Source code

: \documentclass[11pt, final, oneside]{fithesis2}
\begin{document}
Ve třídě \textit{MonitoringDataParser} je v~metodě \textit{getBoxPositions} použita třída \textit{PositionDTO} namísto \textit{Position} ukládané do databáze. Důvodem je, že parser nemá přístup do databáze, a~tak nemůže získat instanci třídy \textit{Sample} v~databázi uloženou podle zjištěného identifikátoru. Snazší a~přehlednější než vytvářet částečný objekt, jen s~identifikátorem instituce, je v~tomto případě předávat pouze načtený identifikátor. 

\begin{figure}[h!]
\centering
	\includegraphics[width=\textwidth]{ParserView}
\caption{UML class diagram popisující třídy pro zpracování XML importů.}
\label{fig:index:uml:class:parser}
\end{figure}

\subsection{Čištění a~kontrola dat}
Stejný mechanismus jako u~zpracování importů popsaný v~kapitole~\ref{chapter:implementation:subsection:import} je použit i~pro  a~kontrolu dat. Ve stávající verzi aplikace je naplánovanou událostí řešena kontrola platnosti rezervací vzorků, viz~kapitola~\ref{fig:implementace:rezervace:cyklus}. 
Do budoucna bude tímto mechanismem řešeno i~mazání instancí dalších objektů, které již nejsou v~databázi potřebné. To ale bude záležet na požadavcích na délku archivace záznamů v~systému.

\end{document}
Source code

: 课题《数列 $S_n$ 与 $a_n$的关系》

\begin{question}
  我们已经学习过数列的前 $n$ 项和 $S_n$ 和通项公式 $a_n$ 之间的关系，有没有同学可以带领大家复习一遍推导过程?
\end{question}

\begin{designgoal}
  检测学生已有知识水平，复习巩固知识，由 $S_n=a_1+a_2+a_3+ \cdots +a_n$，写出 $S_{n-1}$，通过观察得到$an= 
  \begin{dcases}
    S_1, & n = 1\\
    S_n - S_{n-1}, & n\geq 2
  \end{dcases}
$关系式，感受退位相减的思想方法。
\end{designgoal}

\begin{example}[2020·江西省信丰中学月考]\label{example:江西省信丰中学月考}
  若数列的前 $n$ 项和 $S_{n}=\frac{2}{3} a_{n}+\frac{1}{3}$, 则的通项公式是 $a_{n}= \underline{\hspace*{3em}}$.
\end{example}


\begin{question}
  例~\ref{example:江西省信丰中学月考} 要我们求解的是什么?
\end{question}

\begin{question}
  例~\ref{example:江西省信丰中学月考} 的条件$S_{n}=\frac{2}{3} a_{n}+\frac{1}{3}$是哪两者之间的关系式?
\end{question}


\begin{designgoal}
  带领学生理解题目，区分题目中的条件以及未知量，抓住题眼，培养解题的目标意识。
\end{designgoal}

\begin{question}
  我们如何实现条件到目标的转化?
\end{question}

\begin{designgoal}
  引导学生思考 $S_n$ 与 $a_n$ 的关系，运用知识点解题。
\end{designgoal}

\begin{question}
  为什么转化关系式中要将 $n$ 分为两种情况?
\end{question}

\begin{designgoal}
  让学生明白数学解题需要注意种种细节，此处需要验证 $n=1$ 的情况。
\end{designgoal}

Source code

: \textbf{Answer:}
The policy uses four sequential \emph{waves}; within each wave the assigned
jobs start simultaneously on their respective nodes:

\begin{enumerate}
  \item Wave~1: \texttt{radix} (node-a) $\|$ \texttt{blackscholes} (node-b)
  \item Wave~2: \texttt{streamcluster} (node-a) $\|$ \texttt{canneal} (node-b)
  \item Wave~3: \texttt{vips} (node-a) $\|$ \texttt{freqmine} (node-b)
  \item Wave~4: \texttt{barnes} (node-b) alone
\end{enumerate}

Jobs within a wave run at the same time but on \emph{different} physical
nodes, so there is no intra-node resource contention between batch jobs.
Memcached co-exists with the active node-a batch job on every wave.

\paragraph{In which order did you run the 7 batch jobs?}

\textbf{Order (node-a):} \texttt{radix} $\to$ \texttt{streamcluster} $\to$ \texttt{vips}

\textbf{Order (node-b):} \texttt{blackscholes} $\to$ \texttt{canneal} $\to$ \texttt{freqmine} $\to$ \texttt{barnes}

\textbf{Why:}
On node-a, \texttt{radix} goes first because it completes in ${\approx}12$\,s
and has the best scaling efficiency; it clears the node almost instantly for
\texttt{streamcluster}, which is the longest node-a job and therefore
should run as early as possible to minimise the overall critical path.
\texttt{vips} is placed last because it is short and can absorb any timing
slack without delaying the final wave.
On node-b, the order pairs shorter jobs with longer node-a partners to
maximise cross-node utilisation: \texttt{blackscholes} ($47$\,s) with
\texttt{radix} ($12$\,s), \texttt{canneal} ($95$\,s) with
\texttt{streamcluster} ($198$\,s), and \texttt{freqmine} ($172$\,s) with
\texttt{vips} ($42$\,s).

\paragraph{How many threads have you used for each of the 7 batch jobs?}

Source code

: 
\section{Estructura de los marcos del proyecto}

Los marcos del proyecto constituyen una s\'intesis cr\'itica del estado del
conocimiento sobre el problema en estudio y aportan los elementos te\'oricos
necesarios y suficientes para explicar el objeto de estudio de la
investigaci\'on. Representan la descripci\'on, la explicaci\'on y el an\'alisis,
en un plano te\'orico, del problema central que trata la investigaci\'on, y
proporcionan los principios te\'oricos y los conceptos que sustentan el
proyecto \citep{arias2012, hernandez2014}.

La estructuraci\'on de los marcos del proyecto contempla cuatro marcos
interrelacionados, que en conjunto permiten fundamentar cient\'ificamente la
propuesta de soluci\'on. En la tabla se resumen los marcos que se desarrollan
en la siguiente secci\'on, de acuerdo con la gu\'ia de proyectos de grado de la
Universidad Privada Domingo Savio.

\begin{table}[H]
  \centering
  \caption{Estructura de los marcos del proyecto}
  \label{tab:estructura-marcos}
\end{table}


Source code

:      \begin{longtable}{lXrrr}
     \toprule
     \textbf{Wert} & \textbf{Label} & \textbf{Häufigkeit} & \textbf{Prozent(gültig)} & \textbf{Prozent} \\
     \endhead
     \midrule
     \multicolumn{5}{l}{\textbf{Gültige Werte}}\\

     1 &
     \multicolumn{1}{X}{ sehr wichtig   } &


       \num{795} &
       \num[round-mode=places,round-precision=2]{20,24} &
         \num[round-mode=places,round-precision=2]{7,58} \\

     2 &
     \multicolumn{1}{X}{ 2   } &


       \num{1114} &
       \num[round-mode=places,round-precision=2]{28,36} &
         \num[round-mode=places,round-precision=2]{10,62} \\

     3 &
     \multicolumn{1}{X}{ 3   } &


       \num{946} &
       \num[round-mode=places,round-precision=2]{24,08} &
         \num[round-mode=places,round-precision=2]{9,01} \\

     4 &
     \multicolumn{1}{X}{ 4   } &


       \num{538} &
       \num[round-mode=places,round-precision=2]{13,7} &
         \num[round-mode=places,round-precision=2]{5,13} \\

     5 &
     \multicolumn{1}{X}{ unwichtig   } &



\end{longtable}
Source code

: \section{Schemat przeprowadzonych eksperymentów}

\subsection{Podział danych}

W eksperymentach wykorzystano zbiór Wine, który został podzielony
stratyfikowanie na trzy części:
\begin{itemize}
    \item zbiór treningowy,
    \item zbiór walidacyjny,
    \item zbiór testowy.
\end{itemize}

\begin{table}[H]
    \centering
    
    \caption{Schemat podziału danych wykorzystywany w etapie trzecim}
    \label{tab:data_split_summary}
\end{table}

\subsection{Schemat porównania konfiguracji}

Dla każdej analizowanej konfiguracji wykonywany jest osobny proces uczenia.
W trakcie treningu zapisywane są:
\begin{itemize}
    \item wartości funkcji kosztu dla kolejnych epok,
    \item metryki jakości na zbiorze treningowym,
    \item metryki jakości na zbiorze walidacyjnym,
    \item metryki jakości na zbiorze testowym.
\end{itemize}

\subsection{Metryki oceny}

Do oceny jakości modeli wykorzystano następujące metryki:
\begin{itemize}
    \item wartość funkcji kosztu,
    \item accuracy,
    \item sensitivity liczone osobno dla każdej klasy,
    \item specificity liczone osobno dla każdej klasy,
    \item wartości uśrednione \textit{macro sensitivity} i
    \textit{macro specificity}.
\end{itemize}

═══

Pull out every line above that holds the word "caption".

\caption{UML class diagram popisující třídy pro zpracování XML importů.}
  \caption{Estructura de los marcos del proyecto}
    \caption{Schemat podziału danych wykorzystywany w etapie trzecim}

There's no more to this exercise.